### Problem to work on
Include the line with "select **Solutions** \> **Insider" and every line before it in the entries below, echoed exactly, but not the pictures.

Saved data entries
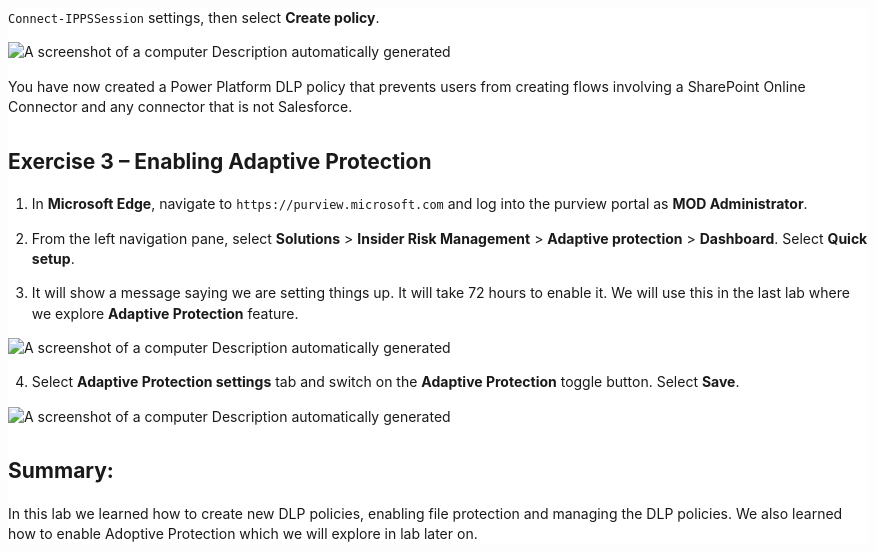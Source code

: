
 ```Connect-IPPSSession```
    settings, then select **Create policy**.

![A screenshot of a computer Description automatically
generated](./media/image116.png)

You have now created a Power Platform DLP policy that prevents users
from creating flows involving a SharePoint Online Connector and any
connector that is not Salesforce.

## Exercise 3 – Enabling Adaptive Protection

1.  In **Microsoft Edge**, navigate
    to ```https://purview.microsoft.com``` and log into the purview
    portal as **MOD Administrator**.

2.  From the left navigation pane, select **Solutions** \> **Insider
    Risk Management** \> **Adaptive protection** \>
    **Dashboard**. Select **Quick setup**.

3.  It will show a message saying we are setting things up. It will take
    72 hours to enable it. We will use this in the last lab where we
    explore **Adaptive Protection** feature.

![A screenshot of a computer Description automatically
generated](./media/image118.png) 

4.  Select **Adaptive Protection settings** tab and switch
    on the **Adaptive Protection** toggle button. Select **Save**.

![A screenshot of a computer Description automatically
generated](./media/image120.png)

## Summary:

In this lab we learned how to create new DLP policies, enabling file
protection and managing the DLP policies. We also learned how to enable
Adoptive Protection which we will explore in lab later on.
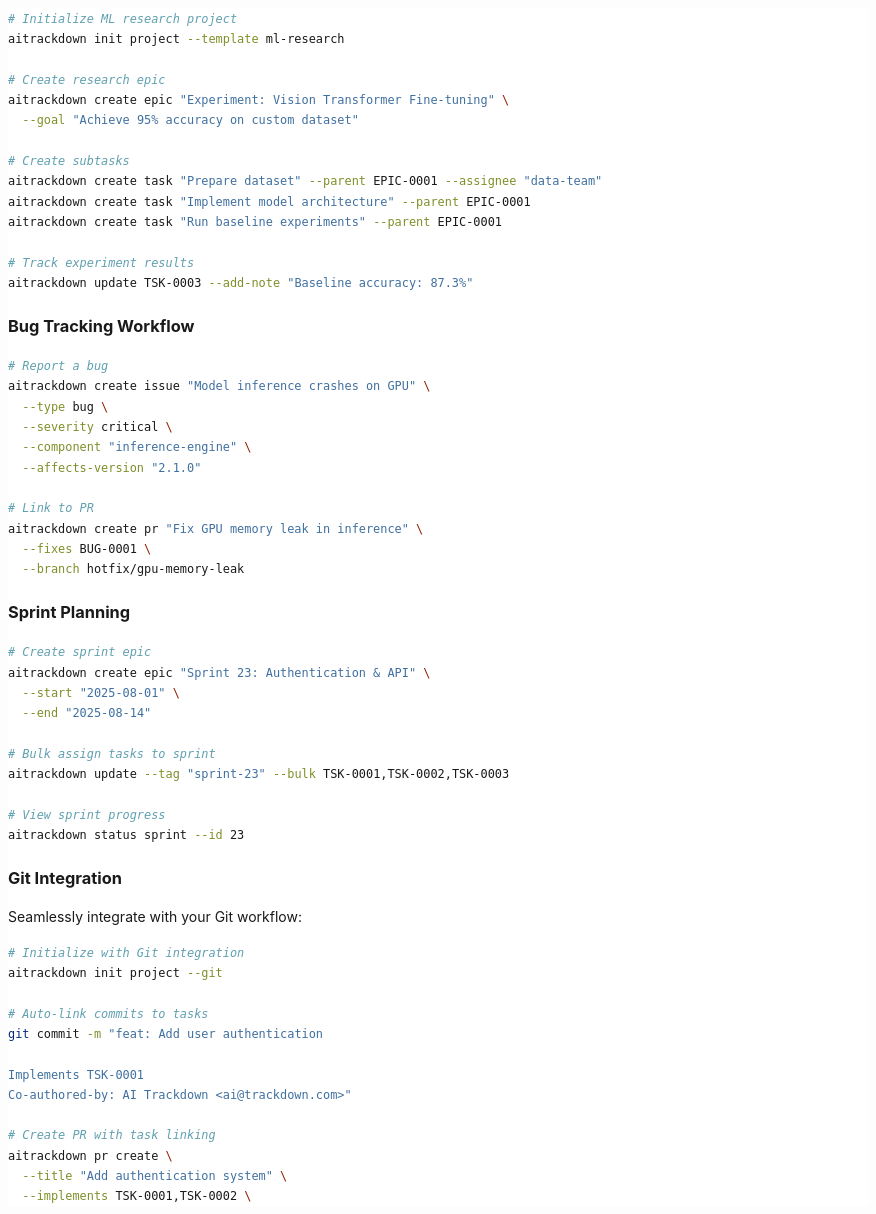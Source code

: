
 ```bash
# Initialize ML research project
aitrackdown init project --template ml-research

# Create research epic
aitrackdown create epic "Experiment: Vision Transformer Fine-tuning" \
  --goal "Achieve 95% accuracy on custom dataset"

# Create subtasks
aitrackdown create task "Prepare dataset" --parent EPIC-0001 --assignee "data-team"
aitrackdown create task "Implement model architecture" --parent EPIC-0001
aitrackdown create task "Run baseline experiments" --parent EPIC-0001

# Track experiment results
aitrackdown update TSK-0003 --add-note "Baseline accuracy: 87.3%"
```

### Bug Tracking Workflow

```bash
# Report a bug
aitrackdown create issue "Model inference crashes on GPU" \
  --type bug \
  --severity critical \
  --component "inference-engine" \
  --affects-version "2.1.0"

# Link to PR
aitrackdown create pr "Fix GPU memory leak in inference" \
  --fixes BUG-0001 \
  --branch hotfix/gpu-memory-leak
```

### Sprint Planning

```bash
# Create sprint epic
aitrackdown create epic "Sprint 23: Authentication & API" \
  --start "2025-08-01" \
  --end "2025-08-14"

# Bulk assign tasks to sprint
aitrackdown update --tag "sprint-23" --bulk TSK-0001,TSK-0002,TSK-0003

# View sprint progress
aitrackdown status sprint --id 23
```

### Git Integration

Seamlessly integrate with your Git workflow:

```bash
# Initialize with Git integration
aitrackdown init project --git

# Auto-link commits to tasks
git commit -m "feat: Add user authentication

Implements TSK-0001
Co-authored-by: AI Trackdown <ai@trackdown.com>"

# Create PR with task linking
aitrackdown pr create \
  --title "Add authentication system" \
  --implements TSK-0001,TSK-0002 \
```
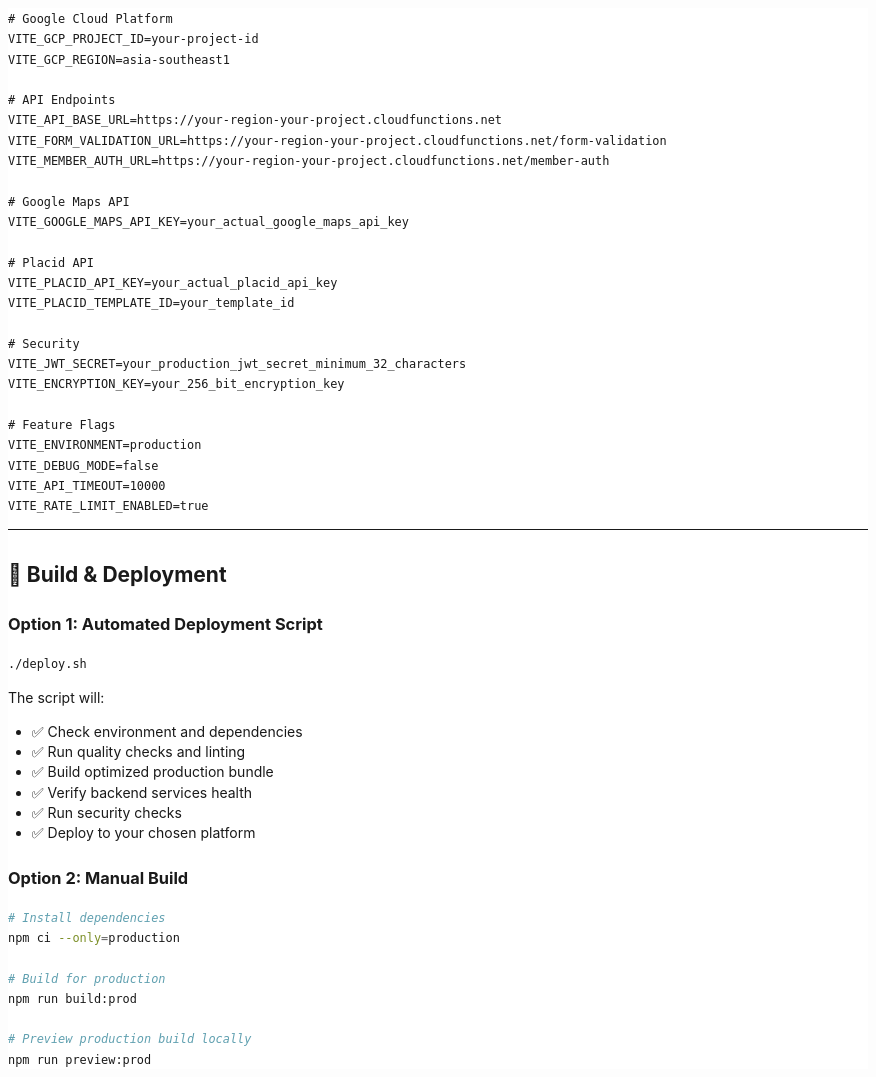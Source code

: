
 ```env
# Google Cloud Platform
VITE_GCP_PROJECT_ID=your-project-id
VITE_GCP_REGION=asia-southeast1

# API Endpoints
VITE_API_BASE_URL=https://your-region-your-project.cloudfunctions.net
VITE_FORM_VALIDATION_URL=https://your-region-your-project.cloudfunctions.net/form-validation
VITE_MEMBER_AUTH_URL=https://your-region-your-project.cloudfunctions.net/member-auth

# Google Maps API
VITE_GOOGLE_MAPS_API_KEY=your_actual_google_maps_api_key

# Placid API
VITE_PLACID_API_KEY=your_actual_placid_api_key
VITE_PLACID_TEMPLATE_ID=your_template_id

# Security
VITE_JWT_SECRET=your_production_jwt_secret_minimum_32_characters
VITE_ENCRYPTION_KEY=your_256_bit_encryption_key

# Feature Flags
VITE_ENVIRONMENT=production
VITE_DEBUG_MODE=false
VITE_API_TIMEOUT=10000
VITE_RATE_LIMIT_ENABLED=true
```

---

## 🚀 Build & Deployment

### Option 1: Automated Deployment Script

```bash
./deploy.sh
```

The script will:
- ✅ Check environment and dependencies
- ✅ Run quality checks and linting
- ✅ Build optimized production bundle
- ✅ Verify backend services health
- ✅ Run security checks
- ✅ Deploy to your chosen platform

### Option 2: Manual Build

```bash
# Install dependencies
npm ci --only=production

# Build for production
npm run build:prod

# Preview production build locally
npm run preview:prod
```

### Your response
Source code

:
 ```Connect-IPPSSession```
    settings, then select **Create policy**.

![A screenshot of a computer Description automatically
generated](./media/image116.png)

You have now created a Power Platform DLP policy that prevents users
from creating flows involving a SharePoint Online Connector and any
connector that is not Salesforce.

## Exercise 3 – Enabling Adaptive Protection

1.  In **Microsoft Edge**, navigate
    to ```https://purview.microsoft.com``` and log into the purview
    portal as **MOD Administrator**.

2.  From the left navigation pane, select **Solutions** \> **Insider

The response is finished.